I have a pipeline where I first fetch some data from an api. This data contains among other things a column of ids. I've set up a datacopy and I'm saving the json result in a blob.
What I want to do next is to iterate over all the ids and do an api call for those ids.
But I cant for the life of me figure out how to iterate over the ids. I've looked in to using a lookup and for-each but seems that lookup is limited to 5000 results, I have just over 70k.
Any pointers for me?
As a workaround you could partition and store the API call results into smaller JSON files. Then use multiple pipeline according to the number of files you got, and iterate over to achieve this.
As the ForEach activity can do maximum batchCount of 50 for parallel processing, and a maximum of 100,000 items. Follow workaround for just the Lookup part.
Design a two-level pipeline where the outer pipeline iterates over an inner pipeline, which retrieves data that doesn't exceed the maximum rows or size.
Example:
Here I would get details from API and store as a number of JSON
blobs to help feed small chunks of data to next LookupActivity.

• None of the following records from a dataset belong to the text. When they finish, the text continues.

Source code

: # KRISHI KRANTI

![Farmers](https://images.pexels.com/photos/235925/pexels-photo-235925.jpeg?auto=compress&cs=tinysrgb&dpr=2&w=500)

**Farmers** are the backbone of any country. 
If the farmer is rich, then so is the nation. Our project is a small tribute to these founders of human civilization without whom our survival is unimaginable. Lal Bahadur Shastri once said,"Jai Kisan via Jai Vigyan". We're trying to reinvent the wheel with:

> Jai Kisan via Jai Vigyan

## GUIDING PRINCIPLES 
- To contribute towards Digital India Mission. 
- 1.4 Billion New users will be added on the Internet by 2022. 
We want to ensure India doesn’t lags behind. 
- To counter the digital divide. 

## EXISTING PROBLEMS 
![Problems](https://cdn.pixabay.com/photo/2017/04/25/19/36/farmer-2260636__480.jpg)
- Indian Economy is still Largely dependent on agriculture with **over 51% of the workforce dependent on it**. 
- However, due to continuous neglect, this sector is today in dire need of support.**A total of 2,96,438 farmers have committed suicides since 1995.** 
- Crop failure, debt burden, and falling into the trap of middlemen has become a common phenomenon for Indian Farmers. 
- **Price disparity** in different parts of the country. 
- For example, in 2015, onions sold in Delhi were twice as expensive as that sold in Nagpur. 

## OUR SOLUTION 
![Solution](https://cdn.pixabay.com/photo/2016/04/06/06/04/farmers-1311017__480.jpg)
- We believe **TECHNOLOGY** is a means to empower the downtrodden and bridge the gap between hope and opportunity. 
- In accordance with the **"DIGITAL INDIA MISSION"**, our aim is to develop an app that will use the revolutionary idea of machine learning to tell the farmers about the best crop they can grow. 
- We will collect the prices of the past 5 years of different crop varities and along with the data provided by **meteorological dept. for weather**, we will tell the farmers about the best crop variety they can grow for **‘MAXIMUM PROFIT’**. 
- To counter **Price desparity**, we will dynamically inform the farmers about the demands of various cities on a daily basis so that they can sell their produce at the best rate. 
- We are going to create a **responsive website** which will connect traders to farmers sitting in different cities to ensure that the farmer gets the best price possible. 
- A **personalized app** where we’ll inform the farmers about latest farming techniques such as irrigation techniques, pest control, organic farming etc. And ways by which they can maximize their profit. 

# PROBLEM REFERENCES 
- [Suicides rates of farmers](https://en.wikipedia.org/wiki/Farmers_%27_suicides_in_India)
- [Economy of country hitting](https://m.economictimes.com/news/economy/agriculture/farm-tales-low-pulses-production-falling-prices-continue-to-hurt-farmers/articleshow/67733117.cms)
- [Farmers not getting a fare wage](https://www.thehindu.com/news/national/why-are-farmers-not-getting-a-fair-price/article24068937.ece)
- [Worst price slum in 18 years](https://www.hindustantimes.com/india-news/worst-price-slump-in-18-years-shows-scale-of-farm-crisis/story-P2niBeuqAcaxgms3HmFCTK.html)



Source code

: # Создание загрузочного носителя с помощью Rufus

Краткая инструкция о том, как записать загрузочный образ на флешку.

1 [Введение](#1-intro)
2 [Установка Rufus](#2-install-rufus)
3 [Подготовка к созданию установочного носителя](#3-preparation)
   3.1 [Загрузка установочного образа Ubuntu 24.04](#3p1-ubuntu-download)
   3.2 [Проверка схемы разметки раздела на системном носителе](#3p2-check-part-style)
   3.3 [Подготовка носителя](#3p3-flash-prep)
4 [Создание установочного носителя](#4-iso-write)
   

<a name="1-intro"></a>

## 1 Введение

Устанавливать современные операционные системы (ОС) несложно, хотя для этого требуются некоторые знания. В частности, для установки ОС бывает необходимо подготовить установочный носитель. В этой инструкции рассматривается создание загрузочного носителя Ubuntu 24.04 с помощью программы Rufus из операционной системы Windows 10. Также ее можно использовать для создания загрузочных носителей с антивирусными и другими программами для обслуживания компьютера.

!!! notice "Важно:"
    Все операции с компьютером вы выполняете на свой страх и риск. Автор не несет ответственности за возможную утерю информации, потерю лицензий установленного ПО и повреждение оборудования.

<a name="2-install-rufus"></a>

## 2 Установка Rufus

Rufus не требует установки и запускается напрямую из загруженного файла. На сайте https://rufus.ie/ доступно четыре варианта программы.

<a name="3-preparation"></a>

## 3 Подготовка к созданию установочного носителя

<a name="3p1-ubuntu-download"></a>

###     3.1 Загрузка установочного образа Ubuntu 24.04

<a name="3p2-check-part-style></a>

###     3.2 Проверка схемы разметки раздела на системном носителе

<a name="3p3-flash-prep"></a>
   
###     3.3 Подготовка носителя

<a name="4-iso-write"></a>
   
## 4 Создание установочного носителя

Use GetMetadata Activity to get the know the number of partitioned files to iterate on and their name to pass to parameterized source dataset of LookupActivity going forward.
Use execute pipeline to call another pipeline, which would have the LookupActivity and WebActivity to call for the ids
Inside the child pipeline you have a LookupActivity which has parameterized source files to look at. When the ForEach activity iterates, for each file the child pipeline is triggered with one file at source of LookupActivity. This solves the limitation issue.
You can store the lookup result in variable or use as is dynamic expression.